_AIM OF THE EXERCISE:_
Reproduce every entry exactly as shown.

(Collected data)
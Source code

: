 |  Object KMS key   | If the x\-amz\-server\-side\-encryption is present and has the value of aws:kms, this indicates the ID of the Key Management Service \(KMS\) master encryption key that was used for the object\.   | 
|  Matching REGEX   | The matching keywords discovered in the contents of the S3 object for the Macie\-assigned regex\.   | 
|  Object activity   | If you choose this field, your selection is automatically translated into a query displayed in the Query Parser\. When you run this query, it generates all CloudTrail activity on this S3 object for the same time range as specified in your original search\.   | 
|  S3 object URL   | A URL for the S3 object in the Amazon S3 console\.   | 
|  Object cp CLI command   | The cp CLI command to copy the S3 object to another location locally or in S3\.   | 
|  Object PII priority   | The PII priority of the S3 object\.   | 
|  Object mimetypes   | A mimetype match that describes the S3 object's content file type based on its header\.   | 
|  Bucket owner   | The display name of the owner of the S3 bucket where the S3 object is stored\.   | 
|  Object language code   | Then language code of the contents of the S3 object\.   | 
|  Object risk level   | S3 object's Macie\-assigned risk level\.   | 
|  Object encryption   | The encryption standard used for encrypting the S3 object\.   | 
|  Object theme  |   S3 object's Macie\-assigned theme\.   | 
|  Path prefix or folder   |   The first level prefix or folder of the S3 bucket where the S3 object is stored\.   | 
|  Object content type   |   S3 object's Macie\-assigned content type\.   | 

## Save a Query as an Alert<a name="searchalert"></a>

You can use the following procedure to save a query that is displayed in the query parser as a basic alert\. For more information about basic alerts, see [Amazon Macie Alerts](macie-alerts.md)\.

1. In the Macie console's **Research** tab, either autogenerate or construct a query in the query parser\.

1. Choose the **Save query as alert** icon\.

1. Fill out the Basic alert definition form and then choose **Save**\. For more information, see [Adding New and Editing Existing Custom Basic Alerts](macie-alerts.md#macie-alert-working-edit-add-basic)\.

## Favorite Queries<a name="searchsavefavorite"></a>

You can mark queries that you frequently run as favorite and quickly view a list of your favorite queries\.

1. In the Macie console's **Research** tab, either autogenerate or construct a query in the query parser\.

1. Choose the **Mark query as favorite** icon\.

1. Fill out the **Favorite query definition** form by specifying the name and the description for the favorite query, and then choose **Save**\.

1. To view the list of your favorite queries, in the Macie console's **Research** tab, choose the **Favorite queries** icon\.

_RESULT FOR THIS TASK:_
Source code

: |  Object KMS key   | If the x\-amz\-server\-side\-encryption is present and has the value of aws:kms, this indicates the ID of the Key Management Service \(KMS\) master encryption key that was used for the object\.   | 
|  Matching REGEX   | The matching keywords discovered in the contents of the S3 object for the Macie\-assigned regex\.   | 
|  Object activity   | If you choose this field, your selection is automatically translated into a query displayed in the Query Parser\. When you run this query, it generates all CloudTrail activity on this S3 object for the same time range as specified in your original search\.   | 
|  S3 object URL   | A URL for the S3 object in the Amazon S3 console\.   | 
|  Object cp CLI command   | The cp CLI command to copy the S3 object to another location locally or in S3\.   | 
|  Object PII priority   | The PII priority of the S3 object\.   | 
|  Object mimetypes   | A mimetype match that describes the S3 object's content file type based on its header\.   | 
|  Bucket owner   | The display name of the owner of the S3 bucket where the S3 object is stored\.   | 
|  Object language code   | Then language code of the contents of the S3 object\.   | 
|  Object risk level   | S3 object's Macie\-assigned risk level\.   | 
|  Object encryption   | The encryption standard used for encrypting the S3 object\.   | 
|  Object theme  |   S3 object's Macie\-assigned theme\.   | 
|  Path prefix or folder   |   The first level prefix or folder of the S3 bucket where the S3 object is stored\.   | 
|  Object content type   |   S3 object's Macie\-assigned content type\.   | 

## Save a Query as an Alert<a name="searchalert"></a>

You can use the following procedure to save a query that is displayed in the query parser as a basic alert\. For more information about basic alerts, see [Amazon Macie Alerts](macie-alerts.md)\.

1. In the Macie console's **Research** tab, either autogenerate or construct a query in the query parser\.

1. Choose the **Save query as alert** icon\.

1. Fill out the Basic alert definition form and then choose **Save**\. For more information, see [Adding New and Editing Existing Custom Basic Alerts](macie-alerts.md#macie-alert-working-edit-add-basic)\.

## Favorite Queries<a name="searchsavefavorite"></a>

You can mark queries that you frequently run as favorite and quickly view a list of your favorite queries\.

1. In the Macie console's **Research** tab, either autogenerate or construct a query in the query parser\.

1. Choose the **Mark query as favorite** icon\.

1. Fill out the **Favorite query definition** form by specifying the name and the description for the favorite query, and then choose **Save**\.

1. To view the list of your favorite queries, in the Macie console's **Research** tab, choose the **Favorite queries** icon\.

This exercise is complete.